Provided data.
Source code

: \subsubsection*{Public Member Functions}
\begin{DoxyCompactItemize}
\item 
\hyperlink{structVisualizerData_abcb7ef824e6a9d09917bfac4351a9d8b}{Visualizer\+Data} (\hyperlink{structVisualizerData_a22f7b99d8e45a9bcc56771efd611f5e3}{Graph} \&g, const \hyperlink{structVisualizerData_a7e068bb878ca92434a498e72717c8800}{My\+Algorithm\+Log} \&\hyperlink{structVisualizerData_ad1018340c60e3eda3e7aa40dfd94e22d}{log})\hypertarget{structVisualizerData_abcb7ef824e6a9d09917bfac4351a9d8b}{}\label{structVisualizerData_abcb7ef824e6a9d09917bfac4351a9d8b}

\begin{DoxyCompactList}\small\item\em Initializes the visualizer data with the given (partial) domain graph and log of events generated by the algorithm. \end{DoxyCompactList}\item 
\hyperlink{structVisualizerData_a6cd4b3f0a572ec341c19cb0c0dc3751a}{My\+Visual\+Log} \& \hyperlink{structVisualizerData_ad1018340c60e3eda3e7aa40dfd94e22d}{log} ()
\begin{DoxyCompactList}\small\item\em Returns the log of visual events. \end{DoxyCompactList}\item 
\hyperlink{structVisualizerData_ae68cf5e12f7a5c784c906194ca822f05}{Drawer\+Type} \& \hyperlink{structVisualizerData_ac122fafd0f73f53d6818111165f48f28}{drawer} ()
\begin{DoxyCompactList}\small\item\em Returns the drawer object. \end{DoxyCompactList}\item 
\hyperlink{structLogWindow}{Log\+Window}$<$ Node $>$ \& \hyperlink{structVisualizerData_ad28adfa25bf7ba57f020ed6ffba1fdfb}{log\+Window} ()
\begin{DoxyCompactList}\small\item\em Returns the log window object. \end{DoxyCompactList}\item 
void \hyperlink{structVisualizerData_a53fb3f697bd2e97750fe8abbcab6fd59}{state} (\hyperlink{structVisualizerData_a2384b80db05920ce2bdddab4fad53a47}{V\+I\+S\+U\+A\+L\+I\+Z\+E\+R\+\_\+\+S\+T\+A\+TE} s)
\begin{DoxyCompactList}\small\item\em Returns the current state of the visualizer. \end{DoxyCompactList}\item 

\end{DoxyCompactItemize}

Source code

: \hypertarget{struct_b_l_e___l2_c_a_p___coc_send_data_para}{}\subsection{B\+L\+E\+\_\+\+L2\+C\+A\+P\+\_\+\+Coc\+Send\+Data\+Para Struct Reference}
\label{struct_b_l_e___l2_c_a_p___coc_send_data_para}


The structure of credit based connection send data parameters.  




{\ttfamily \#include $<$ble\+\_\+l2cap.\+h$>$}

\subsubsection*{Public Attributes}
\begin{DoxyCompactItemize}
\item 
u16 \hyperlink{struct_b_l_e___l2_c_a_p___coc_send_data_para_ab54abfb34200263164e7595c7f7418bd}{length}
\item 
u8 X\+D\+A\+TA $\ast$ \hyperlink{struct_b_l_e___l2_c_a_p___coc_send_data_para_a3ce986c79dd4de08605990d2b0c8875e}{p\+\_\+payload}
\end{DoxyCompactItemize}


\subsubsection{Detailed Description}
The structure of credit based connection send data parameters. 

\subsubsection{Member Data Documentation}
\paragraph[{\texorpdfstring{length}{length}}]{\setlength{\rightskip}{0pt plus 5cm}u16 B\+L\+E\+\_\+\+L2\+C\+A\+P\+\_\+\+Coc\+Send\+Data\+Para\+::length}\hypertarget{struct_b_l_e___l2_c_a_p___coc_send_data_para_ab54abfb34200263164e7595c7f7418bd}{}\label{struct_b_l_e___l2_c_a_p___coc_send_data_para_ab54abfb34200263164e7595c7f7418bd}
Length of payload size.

Problem statement.
If a line of the entries holds the word "payload", copy it out.

Result of the task.
u8 X\+D\+A\+TA $\ast$ \hyperlink{struct_b_l_e___l2_c_a_p___coc_send_data_para_a3ce986c79dd4de08605990d2b0c8875e}{p\+\_\+payload}
Length of payload size.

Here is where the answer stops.